Check each line of the data below for the word "which", then extract the ones that have it.

====== Given entries ======

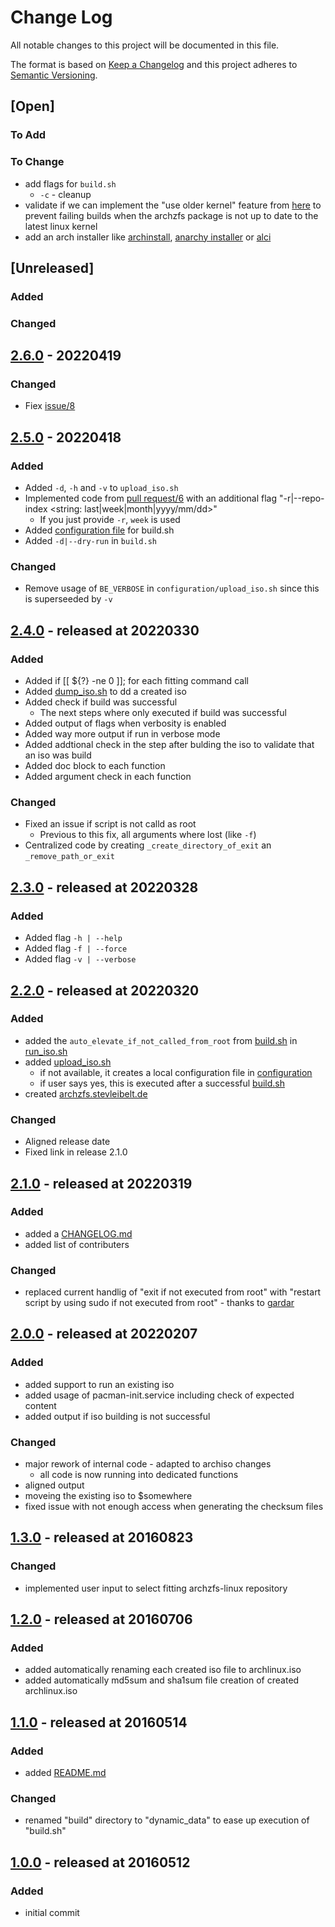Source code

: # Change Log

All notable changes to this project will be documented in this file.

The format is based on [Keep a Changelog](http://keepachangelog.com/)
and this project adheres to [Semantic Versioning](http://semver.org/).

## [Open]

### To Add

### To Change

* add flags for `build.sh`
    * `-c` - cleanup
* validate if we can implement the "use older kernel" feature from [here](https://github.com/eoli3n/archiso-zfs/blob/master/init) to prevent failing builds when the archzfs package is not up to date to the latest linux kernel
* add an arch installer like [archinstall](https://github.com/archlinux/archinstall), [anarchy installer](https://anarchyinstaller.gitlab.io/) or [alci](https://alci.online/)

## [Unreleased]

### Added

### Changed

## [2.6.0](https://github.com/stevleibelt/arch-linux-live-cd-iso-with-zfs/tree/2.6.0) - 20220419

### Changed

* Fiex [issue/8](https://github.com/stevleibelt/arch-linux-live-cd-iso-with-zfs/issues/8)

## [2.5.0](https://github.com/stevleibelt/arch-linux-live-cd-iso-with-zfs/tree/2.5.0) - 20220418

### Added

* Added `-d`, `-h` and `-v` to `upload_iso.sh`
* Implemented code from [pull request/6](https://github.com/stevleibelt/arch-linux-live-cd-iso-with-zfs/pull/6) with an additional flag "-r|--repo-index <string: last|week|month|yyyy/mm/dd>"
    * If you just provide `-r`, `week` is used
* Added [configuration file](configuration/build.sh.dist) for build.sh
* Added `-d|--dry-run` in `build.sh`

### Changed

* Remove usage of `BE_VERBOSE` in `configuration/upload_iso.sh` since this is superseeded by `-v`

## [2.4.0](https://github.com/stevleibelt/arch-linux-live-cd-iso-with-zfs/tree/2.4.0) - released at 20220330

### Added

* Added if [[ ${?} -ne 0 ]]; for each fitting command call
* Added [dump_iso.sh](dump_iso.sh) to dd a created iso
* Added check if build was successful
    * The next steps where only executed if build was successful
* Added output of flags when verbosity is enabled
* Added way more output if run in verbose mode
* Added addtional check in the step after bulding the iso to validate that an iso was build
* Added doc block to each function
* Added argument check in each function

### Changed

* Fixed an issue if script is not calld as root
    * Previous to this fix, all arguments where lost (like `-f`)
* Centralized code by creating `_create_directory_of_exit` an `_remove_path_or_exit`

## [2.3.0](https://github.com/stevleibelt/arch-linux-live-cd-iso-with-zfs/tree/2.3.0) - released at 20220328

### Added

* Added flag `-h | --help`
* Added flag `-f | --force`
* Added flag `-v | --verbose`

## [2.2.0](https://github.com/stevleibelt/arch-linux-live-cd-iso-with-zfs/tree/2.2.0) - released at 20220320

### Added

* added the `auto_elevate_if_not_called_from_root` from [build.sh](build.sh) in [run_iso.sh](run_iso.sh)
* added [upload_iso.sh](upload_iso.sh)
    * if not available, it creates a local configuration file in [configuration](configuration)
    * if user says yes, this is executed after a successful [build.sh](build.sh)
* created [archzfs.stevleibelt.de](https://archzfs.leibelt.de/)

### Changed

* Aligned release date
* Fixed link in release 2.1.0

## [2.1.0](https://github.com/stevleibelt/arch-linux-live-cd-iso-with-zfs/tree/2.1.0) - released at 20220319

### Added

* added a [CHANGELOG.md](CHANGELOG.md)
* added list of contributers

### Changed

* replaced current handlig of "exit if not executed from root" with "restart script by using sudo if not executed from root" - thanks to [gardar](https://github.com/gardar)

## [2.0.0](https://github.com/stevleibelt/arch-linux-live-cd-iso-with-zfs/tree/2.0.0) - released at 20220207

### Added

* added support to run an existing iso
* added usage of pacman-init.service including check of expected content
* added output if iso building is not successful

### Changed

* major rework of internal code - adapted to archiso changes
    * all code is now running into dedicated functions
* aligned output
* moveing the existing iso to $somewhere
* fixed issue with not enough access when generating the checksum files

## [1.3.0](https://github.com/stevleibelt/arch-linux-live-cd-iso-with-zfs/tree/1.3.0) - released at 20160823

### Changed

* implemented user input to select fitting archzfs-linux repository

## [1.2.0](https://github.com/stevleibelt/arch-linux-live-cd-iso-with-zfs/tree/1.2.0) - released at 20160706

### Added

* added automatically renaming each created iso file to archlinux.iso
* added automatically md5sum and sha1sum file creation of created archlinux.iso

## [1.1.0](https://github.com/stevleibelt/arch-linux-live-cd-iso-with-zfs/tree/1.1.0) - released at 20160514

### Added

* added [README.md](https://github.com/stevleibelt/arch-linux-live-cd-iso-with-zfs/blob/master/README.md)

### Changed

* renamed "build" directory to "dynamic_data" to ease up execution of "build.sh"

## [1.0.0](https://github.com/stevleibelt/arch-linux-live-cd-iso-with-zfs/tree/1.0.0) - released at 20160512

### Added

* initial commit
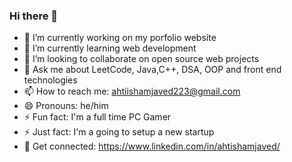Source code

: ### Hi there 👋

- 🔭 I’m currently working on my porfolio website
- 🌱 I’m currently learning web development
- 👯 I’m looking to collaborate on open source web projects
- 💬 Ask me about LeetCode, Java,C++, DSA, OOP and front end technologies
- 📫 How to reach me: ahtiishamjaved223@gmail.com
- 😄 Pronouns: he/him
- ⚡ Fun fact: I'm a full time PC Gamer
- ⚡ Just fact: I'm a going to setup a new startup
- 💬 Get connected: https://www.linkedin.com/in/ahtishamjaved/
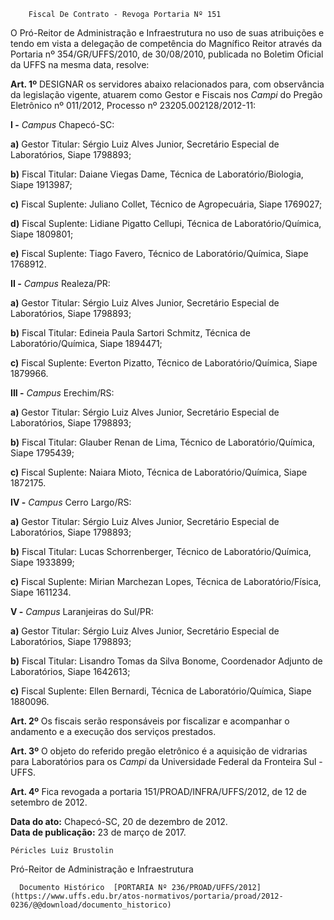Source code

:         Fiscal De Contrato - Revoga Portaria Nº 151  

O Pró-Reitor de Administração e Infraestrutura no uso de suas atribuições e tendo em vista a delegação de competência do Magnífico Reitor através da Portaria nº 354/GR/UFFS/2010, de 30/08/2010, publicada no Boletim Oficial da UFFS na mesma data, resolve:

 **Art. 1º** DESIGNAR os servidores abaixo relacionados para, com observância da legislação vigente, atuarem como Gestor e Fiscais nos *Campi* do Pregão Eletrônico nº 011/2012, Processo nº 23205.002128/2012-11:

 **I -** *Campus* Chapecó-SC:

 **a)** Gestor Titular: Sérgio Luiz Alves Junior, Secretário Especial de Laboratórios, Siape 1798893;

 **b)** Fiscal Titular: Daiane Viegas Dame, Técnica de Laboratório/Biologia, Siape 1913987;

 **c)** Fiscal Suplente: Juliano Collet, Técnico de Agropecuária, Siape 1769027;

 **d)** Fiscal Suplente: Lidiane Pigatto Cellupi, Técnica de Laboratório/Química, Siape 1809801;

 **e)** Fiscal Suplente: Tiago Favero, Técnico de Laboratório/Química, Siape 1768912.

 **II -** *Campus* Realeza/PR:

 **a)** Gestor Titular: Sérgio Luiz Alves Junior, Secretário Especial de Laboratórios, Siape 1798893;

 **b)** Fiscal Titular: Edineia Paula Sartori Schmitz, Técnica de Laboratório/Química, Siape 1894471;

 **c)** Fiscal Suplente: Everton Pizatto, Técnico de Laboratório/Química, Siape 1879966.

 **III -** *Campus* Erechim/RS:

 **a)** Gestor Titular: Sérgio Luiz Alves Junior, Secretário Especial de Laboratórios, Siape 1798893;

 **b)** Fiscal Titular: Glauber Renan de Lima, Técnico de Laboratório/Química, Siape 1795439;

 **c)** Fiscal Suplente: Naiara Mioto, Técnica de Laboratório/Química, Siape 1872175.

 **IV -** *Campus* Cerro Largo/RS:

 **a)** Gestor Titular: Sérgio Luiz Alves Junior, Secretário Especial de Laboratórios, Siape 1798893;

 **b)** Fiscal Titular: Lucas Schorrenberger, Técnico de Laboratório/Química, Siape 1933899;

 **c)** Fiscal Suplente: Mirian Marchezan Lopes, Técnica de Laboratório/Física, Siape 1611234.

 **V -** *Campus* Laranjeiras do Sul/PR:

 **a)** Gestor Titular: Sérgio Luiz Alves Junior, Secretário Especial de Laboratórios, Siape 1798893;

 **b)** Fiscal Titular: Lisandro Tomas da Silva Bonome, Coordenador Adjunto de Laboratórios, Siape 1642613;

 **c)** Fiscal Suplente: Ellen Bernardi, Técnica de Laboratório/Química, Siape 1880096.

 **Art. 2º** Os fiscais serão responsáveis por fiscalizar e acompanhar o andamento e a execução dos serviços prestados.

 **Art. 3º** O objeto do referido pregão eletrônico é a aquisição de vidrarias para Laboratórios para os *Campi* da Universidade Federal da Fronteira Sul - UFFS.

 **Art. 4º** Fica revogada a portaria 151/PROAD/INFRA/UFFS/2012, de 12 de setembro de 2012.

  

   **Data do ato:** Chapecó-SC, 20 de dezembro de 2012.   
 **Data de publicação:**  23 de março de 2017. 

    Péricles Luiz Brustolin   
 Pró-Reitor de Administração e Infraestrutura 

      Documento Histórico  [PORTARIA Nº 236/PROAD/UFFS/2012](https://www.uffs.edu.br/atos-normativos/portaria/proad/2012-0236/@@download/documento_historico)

======
====== Given entries ======

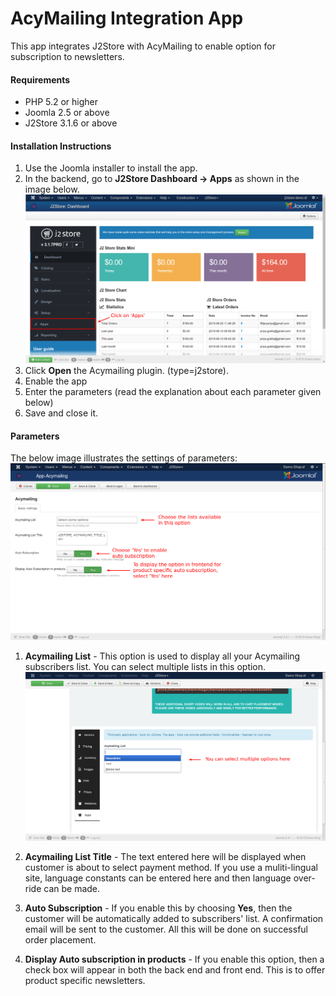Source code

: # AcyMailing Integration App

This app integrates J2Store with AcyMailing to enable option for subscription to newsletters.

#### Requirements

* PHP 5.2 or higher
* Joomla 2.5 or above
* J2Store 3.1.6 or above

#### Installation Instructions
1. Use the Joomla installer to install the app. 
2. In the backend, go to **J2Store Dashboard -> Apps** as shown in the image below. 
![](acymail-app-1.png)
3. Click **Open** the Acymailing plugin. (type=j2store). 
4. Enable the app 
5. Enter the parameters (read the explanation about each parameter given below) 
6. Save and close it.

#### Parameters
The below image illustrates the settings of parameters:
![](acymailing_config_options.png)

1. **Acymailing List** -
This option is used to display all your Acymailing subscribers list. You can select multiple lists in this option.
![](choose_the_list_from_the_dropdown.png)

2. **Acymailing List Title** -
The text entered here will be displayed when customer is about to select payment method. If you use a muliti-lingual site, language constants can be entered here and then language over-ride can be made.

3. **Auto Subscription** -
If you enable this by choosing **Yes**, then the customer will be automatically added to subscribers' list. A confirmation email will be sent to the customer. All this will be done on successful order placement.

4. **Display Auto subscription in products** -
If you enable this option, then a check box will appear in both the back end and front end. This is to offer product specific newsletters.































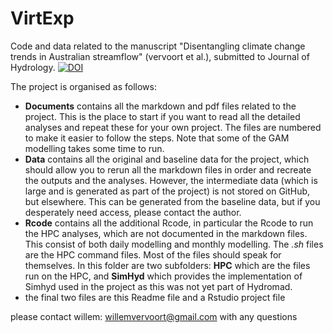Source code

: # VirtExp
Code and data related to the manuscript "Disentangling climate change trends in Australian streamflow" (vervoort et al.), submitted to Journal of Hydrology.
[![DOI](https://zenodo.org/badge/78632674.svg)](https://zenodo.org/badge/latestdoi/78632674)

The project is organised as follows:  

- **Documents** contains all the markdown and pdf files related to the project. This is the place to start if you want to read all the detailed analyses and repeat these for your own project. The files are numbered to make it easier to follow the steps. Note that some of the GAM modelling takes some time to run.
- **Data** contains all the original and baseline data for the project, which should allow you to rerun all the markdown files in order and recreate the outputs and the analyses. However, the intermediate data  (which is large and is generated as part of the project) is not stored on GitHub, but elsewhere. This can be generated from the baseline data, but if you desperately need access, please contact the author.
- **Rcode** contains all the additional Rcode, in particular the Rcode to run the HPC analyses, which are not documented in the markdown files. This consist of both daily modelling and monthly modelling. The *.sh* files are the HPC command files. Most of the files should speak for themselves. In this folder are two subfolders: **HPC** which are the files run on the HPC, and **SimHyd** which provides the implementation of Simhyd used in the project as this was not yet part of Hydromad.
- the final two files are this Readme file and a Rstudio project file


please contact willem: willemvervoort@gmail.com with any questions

======
====== Given entries ======

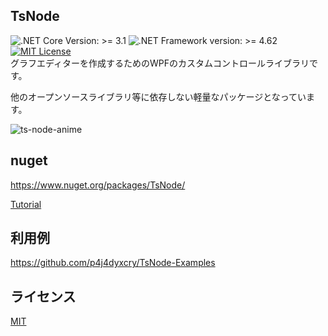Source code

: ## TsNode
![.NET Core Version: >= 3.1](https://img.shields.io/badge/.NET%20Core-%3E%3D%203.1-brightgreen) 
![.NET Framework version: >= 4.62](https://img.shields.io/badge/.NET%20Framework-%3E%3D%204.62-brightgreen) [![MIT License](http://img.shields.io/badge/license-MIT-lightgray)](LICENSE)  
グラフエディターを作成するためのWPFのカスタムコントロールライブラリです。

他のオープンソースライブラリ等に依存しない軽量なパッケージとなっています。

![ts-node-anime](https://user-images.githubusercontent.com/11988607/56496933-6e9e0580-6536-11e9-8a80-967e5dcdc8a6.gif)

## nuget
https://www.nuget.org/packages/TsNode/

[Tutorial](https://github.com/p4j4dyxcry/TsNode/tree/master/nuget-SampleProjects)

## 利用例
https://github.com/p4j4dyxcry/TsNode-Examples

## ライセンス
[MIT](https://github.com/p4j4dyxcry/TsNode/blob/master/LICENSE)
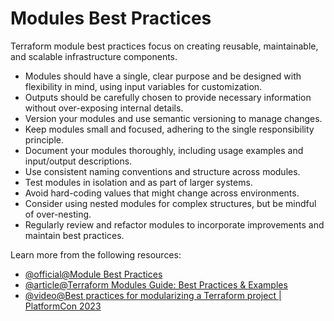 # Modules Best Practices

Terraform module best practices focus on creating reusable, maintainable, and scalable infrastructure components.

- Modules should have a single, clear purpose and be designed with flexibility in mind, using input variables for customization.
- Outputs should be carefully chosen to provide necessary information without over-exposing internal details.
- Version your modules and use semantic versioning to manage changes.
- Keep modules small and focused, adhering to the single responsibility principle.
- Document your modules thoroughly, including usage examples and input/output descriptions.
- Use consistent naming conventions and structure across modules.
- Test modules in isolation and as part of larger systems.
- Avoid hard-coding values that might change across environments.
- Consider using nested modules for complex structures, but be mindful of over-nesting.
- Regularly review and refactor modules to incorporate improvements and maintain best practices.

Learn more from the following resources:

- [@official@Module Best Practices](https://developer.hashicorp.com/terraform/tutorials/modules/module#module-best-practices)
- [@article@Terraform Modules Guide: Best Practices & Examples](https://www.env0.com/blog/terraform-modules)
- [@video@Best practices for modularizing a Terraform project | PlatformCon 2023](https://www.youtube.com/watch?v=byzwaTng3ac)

======

• Answer to the problem
- **Data** contains all the original and baseline data for the project, which should allow you to rerun all the markdown files in order and recreate the outputs and the analyses. However, the intermediate data  (which is large and is generated as part of the project) is not stored on GitHub, but elsewhere. This can be generated from the baseline data, but if you desperately need access, please contact the author.
- **Rcode** contains all the additional Rcode, in particular the Rcode to run the HPC analyses, which are not documented in the markdown files. This consist of both daily modelling and monthly modelling. The *.sh* files are the HPC command files. Most of the files should speak for themselves. In this folder are two subfolders: **HPC** which are the files run on the HPC, and **SimHyd** which provides the implementation of Simhyd used in the project as this was not yet part of Hydromad.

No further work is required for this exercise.